Ofcom Do Security

Francis Davey fjmd1a at gmail.com
Fri Aug 6 08:23:41 BST 2010

On 6 August 2010 08:00, Ian Batten <igb at batten.eu.org> wrote:
> The end result is that their elaborate password "security" is reduced to the
> password on my email account, which they cannot know the strength of,
> because I am resettting for every purchase.  I've complained, but they
> haven't had the courtesy to do more than forward it to their developers.
> Guidelines for systems handling sensitive personal data or protectively
> marked material are I think less stringent.  It's a classic case of letting
> the geeks play at security without actually thinking about usability issues.
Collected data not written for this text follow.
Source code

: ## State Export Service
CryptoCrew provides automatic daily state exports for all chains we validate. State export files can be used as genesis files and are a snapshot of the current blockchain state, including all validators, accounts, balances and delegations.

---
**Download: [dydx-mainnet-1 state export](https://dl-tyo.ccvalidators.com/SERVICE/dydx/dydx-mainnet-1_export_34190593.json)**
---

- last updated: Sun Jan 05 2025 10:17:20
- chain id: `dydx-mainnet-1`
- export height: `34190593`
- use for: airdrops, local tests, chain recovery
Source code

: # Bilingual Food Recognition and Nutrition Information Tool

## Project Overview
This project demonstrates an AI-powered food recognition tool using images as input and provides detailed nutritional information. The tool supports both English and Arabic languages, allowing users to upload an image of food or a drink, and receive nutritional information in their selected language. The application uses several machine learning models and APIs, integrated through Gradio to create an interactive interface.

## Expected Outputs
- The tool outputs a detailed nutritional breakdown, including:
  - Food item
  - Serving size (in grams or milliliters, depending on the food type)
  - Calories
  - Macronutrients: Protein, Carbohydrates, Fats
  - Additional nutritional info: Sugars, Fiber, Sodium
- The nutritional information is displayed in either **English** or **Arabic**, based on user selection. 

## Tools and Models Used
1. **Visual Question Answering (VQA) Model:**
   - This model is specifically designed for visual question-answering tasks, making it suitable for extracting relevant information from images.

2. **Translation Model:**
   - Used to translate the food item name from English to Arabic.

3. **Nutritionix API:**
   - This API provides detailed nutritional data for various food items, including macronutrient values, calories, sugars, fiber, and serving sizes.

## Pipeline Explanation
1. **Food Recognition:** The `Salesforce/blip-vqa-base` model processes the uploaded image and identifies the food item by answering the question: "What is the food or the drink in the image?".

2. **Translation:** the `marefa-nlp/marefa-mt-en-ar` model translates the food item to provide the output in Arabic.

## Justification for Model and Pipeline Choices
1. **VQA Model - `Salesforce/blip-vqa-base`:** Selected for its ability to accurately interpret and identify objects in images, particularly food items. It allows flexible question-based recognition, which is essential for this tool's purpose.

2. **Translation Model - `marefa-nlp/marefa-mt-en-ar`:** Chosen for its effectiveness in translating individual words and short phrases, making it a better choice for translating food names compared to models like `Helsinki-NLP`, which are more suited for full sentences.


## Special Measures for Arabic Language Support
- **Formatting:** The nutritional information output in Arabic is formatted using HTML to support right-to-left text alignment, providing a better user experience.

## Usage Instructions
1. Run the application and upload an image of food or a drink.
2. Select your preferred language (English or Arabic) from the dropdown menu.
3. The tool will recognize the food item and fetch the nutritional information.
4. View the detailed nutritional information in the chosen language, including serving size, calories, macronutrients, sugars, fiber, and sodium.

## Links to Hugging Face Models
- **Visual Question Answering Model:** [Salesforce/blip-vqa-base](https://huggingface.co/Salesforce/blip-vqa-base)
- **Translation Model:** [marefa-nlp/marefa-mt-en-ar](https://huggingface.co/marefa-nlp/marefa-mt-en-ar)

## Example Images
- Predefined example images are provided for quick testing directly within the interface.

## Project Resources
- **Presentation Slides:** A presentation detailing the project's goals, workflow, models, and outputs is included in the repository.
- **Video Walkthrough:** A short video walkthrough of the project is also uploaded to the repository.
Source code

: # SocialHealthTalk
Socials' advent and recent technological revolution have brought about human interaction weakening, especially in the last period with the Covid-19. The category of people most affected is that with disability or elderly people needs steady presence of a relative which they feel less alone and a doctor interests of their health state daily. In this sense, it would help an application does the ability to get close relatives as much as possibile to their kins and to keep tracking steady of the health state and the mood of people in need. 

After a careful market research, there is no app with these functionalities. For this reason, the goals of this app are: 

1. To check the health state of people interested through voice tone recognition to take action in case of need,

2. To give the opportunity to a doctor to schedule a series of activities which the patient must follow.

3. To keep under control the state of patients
This was (roughly) the casus belli that caused me to give up my career
as a sysadmin.

A new boss had appeared in the firm - the "deployment manager" - but
we weren't quite ready to deploy so he was bored and had nothing to
do. He was given my team to manage and managed to do considerable
damage in his short career.

One day he breezed in and said "right, we are going to have a password
system that resets everyone's password on the first of each month and
that will store all previous passwords and prevent you from re-using
any". He absolutely could not see any problem with this. Anyone I'd
hire as a sysadmin should see instinctively that why this is almost
certainly wrong (with exceptional rare cases perhaps).

Worse, we had a mixture of machines using NT style windows passwords
and linux/solaris boxes. At the time there was no straightforward way
of managing passwords for both sets of systems and so everyone
resetting their passwords would have to do so twice and in about 50%
of cases where they had no easy access to NT systems would have to ask
me to do so (or ask a friend who did).

Even this didn't persuade him at first. Initially he tried a "and
that's an order" (her literally used those words - amazing) on me.
Eventually he conceded that it might not be our first priority.

I was by that time convinced that I wanted to do a job that was (a)
less stressful (b) less complicated and (c) where people would respect
my expertise rather than ignore it. So I became a barrister.

(he was dismissed from the company a relatively short time after I
left, so there's a happy ending 8-).